• INSTRUCTIONS FOR THE TASK: Search the listing for the word "Prediction" and return each line that contains it.

• EXTRACTED INFORMATION:
= = = = = = =

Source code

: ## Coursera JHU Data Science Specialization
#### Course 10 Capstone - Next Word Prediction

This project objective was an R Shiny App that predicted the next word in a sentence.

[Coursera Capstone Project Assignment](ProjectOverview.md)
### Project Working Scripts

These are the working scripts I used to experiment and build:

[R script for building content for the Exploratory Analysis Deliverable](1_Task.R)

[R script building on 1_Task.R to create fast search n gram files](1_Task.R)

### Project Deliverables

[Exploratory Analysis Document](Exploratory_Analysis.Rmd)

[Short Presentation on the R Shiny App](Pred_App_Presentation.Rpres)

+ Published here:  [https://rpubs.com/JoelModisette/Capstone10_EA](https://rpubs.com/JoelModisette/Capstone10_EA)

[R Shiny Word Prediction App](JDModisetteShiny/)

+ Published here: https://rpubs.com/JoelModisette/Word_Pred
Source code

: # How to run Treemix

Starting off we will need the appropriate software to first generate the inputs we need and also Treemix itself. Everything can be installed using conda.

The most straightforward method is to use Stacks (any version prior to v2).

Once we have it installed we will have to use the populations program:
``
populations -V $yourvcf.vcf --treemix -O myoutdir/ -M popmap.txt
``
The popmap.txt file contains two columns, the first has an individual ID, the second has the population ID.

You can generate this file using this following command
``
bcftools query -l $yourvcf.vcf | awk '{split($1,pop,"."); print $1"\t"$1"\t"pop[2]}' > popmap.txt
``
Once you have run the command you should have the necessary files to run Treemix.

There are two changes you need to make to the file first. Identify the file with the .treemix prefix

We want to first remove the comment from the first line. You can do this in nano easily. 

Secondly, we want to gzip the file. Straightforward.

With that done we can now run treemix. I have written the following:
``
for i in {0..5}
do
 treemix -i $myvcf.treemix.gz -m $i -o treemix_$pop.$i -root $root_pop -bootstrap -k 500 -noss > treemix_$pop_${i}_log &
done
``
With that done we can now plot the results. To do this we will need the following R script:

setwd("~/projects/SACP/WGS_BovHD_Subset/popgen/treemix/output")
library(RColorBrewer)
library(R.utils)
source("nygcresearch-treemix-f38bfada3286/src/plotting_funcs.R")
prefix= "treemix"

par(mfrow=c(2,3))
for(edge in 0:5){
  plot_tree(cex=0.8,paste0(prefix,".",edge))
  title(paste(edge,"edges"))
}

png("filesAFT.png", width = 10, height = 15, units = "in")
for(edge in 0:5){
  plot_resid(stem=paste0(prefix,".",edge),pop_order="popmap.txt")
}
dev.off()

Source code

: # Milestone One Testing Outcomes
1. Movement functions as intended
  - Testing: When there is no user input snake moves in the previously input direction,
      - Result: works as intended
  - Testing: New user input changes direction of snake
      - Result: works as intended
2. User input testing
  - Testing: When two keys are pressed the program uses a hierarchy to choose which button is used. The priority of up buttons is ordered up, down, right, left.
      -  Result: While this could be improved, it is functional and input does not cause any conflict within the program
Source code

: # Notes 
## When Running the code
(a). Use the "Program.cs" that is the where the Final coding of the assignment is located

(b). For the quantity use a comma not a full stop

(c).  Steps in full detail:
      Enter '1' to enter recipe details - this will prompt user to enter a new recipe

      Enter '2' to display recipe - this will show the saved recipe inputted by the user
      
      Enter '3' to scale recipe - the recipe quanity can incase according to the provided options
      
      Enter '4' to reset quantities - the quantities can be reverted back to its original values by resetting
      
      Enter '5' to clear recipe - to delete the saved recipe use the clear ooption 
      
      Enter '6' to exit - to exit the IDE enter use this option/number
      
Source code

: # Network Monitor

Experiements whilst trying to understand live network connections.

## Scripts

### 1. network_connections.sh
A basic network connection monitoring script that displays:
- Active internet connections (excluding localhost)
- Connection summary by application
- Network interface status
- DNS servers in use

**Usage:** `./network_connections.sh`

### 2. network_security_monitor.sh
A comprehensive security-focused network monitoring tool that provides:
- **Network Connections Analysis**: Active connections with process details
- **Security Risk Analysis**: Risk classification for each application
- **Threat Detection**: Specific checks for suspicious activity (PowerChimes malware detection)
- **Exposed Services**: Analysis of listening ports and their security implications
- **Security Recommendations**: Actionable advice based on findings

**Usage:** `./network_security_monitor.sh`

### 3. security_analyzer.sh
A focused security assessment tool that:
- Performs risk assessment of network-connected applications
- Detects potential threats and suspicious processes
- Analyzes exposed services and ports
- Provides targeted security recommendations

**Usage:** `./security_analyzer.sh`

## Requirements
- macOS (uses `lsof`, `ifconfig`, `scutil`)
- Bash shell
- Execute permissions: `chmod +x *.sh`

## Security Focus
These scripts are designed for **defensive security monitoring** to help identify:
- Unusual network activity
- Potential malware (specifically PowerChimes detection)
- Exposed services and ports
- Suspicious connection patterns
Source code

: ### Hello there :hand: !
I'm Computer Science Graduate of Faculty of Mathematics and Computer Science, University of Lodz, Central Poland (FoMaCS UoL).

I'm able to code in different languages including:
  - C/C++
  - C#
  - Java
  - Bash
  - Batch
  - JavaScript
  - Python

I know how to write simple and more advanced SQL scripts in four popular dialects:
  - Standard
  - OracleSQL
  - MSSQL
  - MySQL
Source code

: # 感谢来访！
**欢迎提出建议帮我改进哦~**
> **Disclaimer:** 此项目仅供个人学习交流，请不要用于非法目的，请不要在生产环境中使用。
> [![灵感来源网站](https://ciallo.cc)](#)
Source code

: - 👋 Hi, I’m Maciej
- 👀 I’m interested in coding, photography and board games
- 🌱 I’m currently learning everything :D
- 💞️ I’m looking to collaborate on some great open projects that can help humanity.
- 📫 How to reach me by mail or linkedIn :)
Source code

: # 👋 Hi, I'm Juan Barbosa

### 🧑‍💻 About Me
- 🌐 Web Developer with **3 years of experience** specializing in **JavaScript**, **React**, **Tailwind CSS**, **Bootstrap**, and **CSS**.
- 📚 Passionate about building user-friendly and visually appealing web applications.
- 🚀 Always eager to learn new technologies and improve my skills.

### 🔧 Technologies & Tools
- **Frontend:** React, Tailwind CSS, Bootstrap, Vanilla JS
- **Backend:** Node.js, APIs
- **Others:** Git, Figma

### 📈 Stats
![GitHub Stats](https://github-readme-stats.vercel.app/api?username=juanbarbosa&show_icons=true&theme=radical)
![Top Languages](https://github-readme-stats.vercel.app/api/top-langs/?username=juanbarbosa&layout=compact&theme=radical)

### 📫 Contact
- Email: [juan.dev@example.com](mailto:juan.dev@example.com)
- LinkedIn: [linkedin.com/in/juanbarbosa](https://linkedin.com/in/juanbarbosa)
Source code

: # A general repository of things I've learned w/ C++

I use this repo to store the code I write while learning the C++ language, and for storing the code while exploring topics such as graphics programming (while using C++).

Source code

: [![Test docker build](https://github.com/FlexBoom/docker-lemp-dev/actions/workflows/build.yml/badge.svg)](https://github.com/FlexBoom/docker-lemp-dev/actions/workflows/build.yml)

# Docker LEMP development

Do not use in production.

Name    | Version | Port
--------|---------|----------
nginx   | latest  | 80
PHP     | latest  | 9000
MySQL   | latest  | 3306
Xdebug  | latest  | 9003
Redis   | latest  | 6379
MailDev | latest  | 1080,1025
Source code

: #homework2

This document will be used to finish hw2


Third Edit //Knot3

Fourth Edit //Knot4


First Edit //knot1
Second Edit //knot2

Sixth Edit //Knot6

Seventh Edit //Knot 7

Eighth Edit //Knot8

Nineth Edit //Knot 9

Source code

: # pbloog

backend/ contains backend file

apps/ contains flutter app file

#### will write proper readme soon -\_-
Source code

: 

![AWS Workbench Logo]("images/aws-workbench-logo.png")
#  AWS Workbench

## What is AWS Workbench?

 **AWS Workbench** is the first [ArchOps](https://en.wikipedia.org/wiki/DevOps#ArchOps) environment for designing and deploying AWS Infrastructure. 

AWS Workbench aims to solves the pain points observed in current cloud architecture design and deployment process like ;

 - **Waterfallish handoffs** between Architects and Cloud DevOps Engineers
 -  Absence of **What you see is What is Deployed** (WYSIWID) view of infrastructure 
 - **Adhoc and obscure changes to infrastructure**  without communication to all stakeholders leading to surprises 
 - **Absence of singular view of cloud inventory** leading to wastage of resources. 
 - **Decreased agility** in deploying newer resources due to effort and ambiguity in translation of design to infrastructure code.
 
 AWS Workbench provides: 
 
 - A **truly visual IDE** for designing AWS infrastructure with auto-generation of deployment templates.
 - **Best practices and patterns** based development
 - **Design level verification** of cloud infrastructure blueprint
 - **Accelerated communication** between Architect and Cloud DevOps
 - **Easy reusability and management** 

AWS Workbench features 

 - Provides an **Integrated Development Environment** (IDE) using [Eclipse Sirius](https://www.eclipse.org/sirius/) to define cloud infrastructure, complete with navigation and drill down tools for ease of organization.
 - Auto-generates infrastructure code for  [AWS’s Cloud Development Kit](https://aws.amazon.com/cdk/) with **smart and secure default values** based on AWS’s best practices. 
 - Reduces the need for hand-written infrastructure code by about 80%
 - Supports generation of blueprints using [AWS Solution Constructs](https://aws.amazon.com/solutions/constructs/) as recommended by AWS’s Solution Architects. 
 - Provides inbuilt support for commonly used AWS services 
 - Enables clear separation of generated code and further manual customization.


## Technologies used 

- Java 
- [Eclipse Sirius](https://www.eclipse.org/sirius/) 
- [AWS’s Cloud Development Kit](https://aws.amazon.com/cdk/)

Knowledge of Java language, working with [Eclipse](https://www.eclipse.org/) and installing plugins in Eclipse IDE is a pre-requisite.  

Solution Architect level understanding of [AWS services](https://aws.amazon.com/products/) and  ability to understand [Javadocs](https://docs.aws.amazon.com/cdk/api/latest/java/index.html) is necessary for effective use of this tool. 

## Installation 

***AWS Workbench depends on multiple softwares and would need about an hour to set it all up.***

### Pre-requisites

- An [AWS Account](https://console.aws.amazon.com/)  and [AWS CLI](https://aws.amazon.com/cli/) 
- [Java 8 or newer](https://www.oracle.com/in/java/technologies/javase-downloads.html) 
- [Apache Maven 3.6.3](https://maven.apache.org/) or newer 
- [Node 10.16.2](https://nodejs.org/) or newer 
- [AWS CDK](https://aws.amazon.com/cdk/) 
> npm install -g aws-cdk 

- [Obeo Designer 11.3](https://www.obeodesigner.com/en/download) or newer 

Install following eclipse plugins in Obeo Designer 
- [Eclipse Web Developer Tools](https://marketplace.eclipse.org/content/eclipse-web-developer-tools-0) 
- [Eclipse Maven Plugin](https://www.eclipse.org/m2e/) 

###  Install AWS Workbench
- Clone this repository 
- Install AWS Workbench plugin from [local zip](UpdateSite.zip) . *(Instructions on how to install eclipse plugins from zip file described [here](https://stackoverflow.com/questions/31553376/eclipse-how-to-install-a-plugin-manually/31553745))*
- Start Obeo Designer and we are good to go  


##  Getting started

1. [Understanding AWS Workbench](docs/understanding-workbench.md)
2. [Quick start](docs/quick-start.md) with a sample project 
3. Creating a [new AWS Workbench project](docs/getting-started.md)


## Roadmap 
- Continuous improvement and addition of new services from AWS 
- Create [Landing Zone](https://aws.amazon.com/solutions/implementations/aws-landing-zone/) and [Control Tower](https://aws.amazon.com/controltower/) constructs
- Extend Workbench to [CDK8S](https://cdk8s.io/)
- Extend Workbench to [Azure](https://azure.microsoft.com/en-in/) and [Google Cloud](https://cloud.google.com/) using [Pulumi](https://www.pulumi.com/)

= = = = = = =

• ANSWER BOX:
#### Course 10 Capstone - Next Word Prediction
[R Shiny Word Prediction App](JDModisetteShiny/)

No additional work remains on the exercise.